**DIRECTIONS**
Go through the entries below and collect each line with the string "always" in it.

**RECORDED INFORMATION**
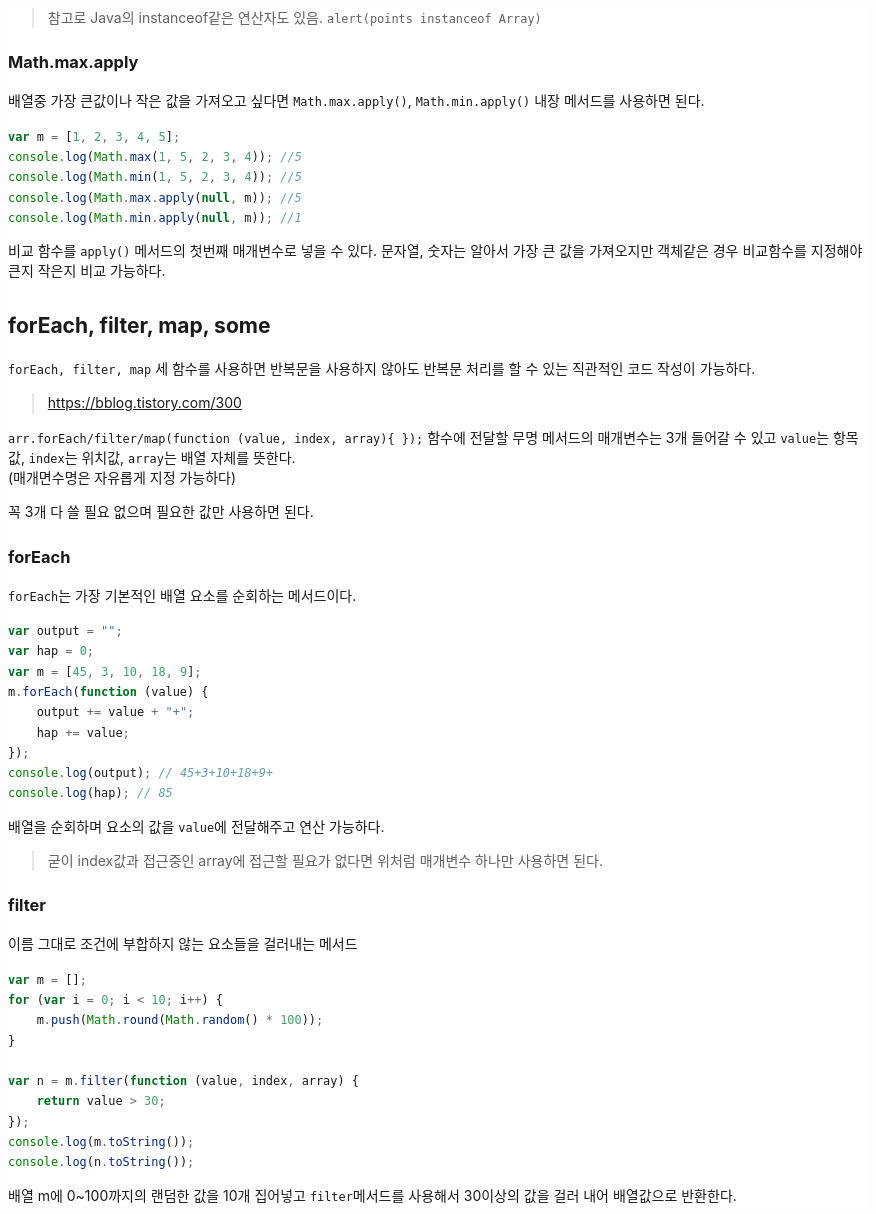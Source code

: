 > 참고로 Java의 instanceof같은 연산자도 있음. `alert(points instanceof Array)`


### Math.max.apply

배열중 가장 큰값이나 작은 값을 가져오고 싶다면 `Math.max.apply()`, `Math.min.apply()` 내장 메서드를 사용하면 된다.  

```js
var m = [1, 2, 3, 4, 5];
console.log(Math.max(1, 5, 2, 3, 4)); //5
console.log(Math.min(1, 5, 2, 3, 4)); //5
console.log(Math.max.apply(null, m)); //5
console.log(Math.min.apply(null, m)); //1
```
비교 함수를 `apply()` 메서드의 첫번째 매개변수로 넣을 수 있다. 문자열, 숫자는 알아서 가장 큰 값을 가져오지만 객체같은 경우 비교함수를 지정해야 큰지 작은지 비교 가능하다.  


## forEach, filter, map, some

`forEach, filter, map` 세 함수를 사용하면 반복문을 사용하지 않아도 반복문 처리를 할 수 있는 직관적인 코드 작성이 가능하다.  

> https://bblog.tistory.com/300

`arr.forEach/filter/map(function (value, index, array){ });`
함수에 전달할 무명 메서드의 매개변수는 3개 들어갈 수 있고 `value`는 항목값, `index`는 위치값, `array`는 배열 자체를 뜻한다.  
(매개면수명은 자유롭게 지정 가능하다)  

꼭 3개 다 쓸 필요 없으며 필요한 값만 사용하면 된다.   

### forEach

`forEach`는 가장 기본적인 배열 요소를 순회하는 메서드이다.  

```js
var output = "";
var hap = 0;
var m = [45, 3, 10, 18, 9];
m.forEach(function (value) {
    output += value + "+";
    hap += value;
});
console.log(output); // 45+3+10+18+9+
console.log(hap); // 85
```

배열을 순회하며 요소의 값을 `value`에 전달해주고 연산 가능하다.

> 굳이 index값과 접근중인 array에 접근할 필요가 없다면 위처럼 매개변수 하나만 사용하면 된다.

### filter

이름 그대로 조건에 부합하지 않는 요소들을 걸러내는 메서드

```js
var m = [];
for (var i = 0; i < 10; i++) {
    m.push(Math.round(Math.random() * 100));
}

var n = m.filter(function (value, index, array) {
    return value > 30;
});
console.log(m.toString());
console.log(n.toString());
```
배열 m에 0~100까지의 랜덤한 값을 10개 집어넣고 `filter`메서드를 사용해서 30이상의 값을 걸러 내어 배열값으로 반환한다.  
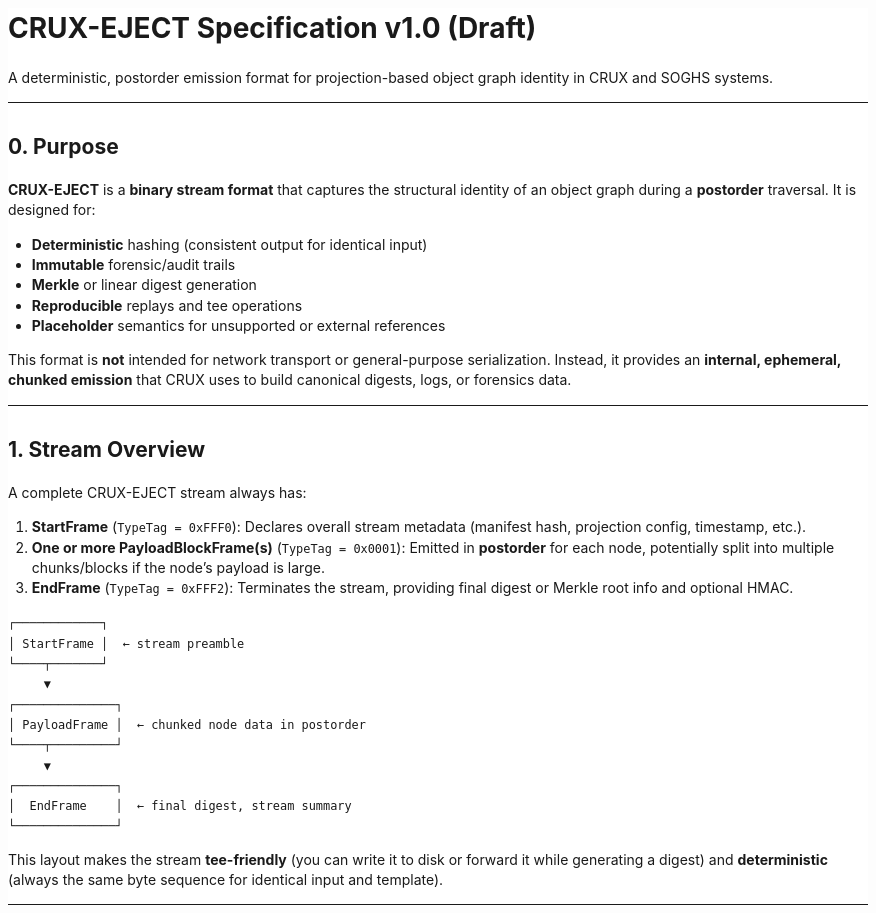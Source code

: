 # **CRUX-EJECT Specification v1.0 (Draft)**  
A deterministic, postorder emission format for projection-based object graph identity in CRUX and SOGHS systems.

---

## **0. Purpose**

**CRUX-EJECT** is a **binary stream format** that captures the structural identity of an object graph during a **postorder** traversal. It is designed for:

- **Deterministic** hashing (consistent output for identical input)  
- **Immutable** forensic/audit trails  
- **Merkle** or linear digest generation  
- **Reproducible** replays and tee operations  
- **Placeholder** semantics for unsupported or external references  

This format is **not** intended for network transport or general-purpose serialization. Instead, it provides an **internal, ephemeral, chunked emission** that CRUX uses to build canonical digests, logs, or forensics data.

---

## **1. Stream Overview**

A complete CRUX-EJECT stream always has:

1. **StartFrame** (`TypeTag = 0xFFF0`): Declares overall stream metadata (manifest hash, projection config, timestamp, etc.).  
2. **One or more PayloadBlockFrame(s)** (`TypeTag = 0x0001`): Emitted in **postorder** for each node, potentially split into multiple chunks/blocks if the node’s payload is large.  
3. **EndFrame** (`TypeTag = 0xFFF2`): Terminates the stream, providing final digest or Merkle root info and optional HMAC.

```
┌────────────┐
│ StartFrame │  ← stream preamble
└────┬───────┘
     ▼
┌──────────────┐
│ PayloadFrame │  ← chunked node data in postorder
└────┬─────────┘
     ▼
┌──────────────┐
│  EndFrame    │  ← final digest, stream summary
└──────────────┘
```

This layout makes the stream **tee-friendly** (you can write it to disk or forward it while generating a digest) and **deterministic** (always the same byte sequence for identical input and template).

---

**SOLUTION**
A complete CRUX-EJECT stream always has:
This layout makes the stream **tee-friendly** (you can write it to disk or forward it while generating a digest) and **deterministic** (always the same byte sequence for identical input and template).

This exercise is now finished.